• PROBLEM TO SOLVE
Give a verbatim copy of the data, leaving the pictures out.

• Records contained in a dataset

*** Block opens ***

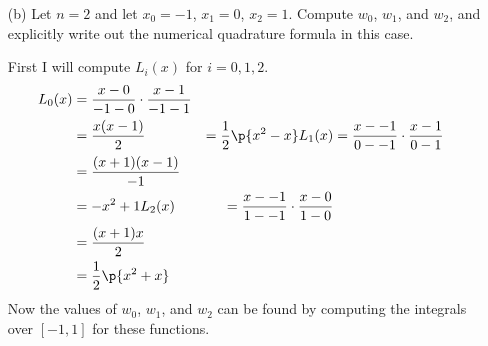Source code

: \documentclass[11pt]{article}
\begin{document}
\begin{enumerate}
\begin{enumerate}
\begin{proof}
\begin{align*}
                        &= (-1)^{n+1} \prod{i=0}{n}{x + x_i}
                        \intertext{Since $n$ is even $(-1)^{n+1} = -1$}
                        &= -\prod{i=0}{n}{x + x_i}
                        \intertext{Since $x_i = -x_{n-i}$}
                        &= -\prod{i=0}{n}{x - x_{n-i}}
                        \intertext{This product is multiplying the same terms as
                            $p(x)$, so this product is equivalent to $p(x)$.}
                        &= -p(x)
                    \end{align*}
                    Therefore $p(x) = \prod{i=0}{n}{x - x_i}$ is an odd function,
                    and so the integral $\dintt{-1}{1}{p(x)}{x} = 0$.
                    Therefore $E(f) = 0$ for $f \in \PP_{n+1}$, and
                    so this numerical quadrature is exact for all polynomials
                    whose degree is at most $n+1$.
                \end{proof}

            \item[(b)] %
                Let $n = 2$ and let $x_0 = -1$, $x_1 = 0$, $x_2 = 1$.
                Compute $w_0$, $w_1$, and $w_2$, and explicitly write out the
                numerical quadrature formula in this case.

                First I will compute $L_i(x)$ for $i = 0, 1, 2$.
                \begin{align*}
                    L_0(x) &= \frac{x - 0}{-1 - 0} \cdot \frac{x-1}{-1-1} \\
                    &= \frac{x(x-1)}{2}
                    &= \frac{1}{2}\p{x^2 - x}
                    L_1(x) &= \frac{x - -1}{0 - -1} \cdot \frac{x - 1}{0 - 1} \\
                    &= \frac{(x + 1)(x - 1)}{-1} \\
                    &= -x^2 + 1
                    L_2(x) &= \frac{x - -1}{1 - -1} \cdot \frac{x - 0}{1 - 0} \\
                    &= \frac{(x + 1)x}{2} \\
                    &= \frac{1}{2}\p{x^2 + x}
                \end{align*}
                Now the values of $w_0$, $w_1$, and $w_2$ can be found by computing
                the integrals over $[-1, 1]$ for these functions.


\end{enumerate}
\end{enumerate}
\end{document}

*** Block closes ***

• SOLUTION
Source code

: \documentclass[11pt]{article}
\begin{document}
\begin{enumerate}
\begin{enumerate}
\begin{proof}
\begin{align*}
                        &= (-1)^{n+1} \prod{i=0}{n}{x + x_i}
                        \intertext{Since $n$ is even $(-1)^{n+1} = -1$}
                        &= -\prod{i=0}{n}{x + x_i}
                        \intertext{Since $x_i = -x_{n-i}$}
                        &= -\prod{i=0}{n}{x - x_{n-i}}
                        \intertext{This product is multiplying the same terms as
                            $p(x)$, so this product is equivalent to $p(x)$.}
                        &= -p(x)
                    \end{align*}
                    Therefore $p(x) = \prod{i=0}{n}{x - x_i}$ is an odd function,
                    and so the integral $\dintt{-1}{1}{p(x)}{x} = 0$.
                    Therefore $E(f) = 0$ for $f \in \PP_{n+1}$, and
                    so this numerical quadrature is exact for all polynomials
                    whose degree is at most $n+1$.
                \end{proof}

            \item[(b)] %
                Let $n = 2$ and let $x_0 = -1$, $x_1 = 0$, $x_2 = 1$.
                Compute $w_0$, $w_1$, and $w_2$, and explicitly write out the
                numerical quadrature formula in this case.

                First I will compute $L_i(x)$ for $i = 0, 1, 2$.
                \begin{align*}
                    L_0(x) &= \frac{x - 0}{-1 - 0} \cdot \frac{x-1}{-1-1} \\
                    &= \frac{x(x-1)}{2}
                    &= \frac{1}{2}\p{x^2 - x}
                    L_1(x) &= \frac{x - -1}{0 - -1} \cdot \frac{x - 1}{0 - 1} \\
                    &= \frac{(x + 1)(x - 1)}{-1} \\
                    &= -x^2 + 1
                    L_2(x) &= \frac{x - -1}{1 - -1} \cdot \frac{x - 0}{1 - 0} \\
                    &= \frac{(x + 1)x}{2} \\
                    &= \frac{1}{2}\p{x^2 + x}
                \end{align*}
                Now the values of $w_0$, $w_1$, and $w_2$ can be found by computing
                the integrals over $[-1, 1]$ for these functions.


\end{enumerate}
\end{enumerate}
\end{document}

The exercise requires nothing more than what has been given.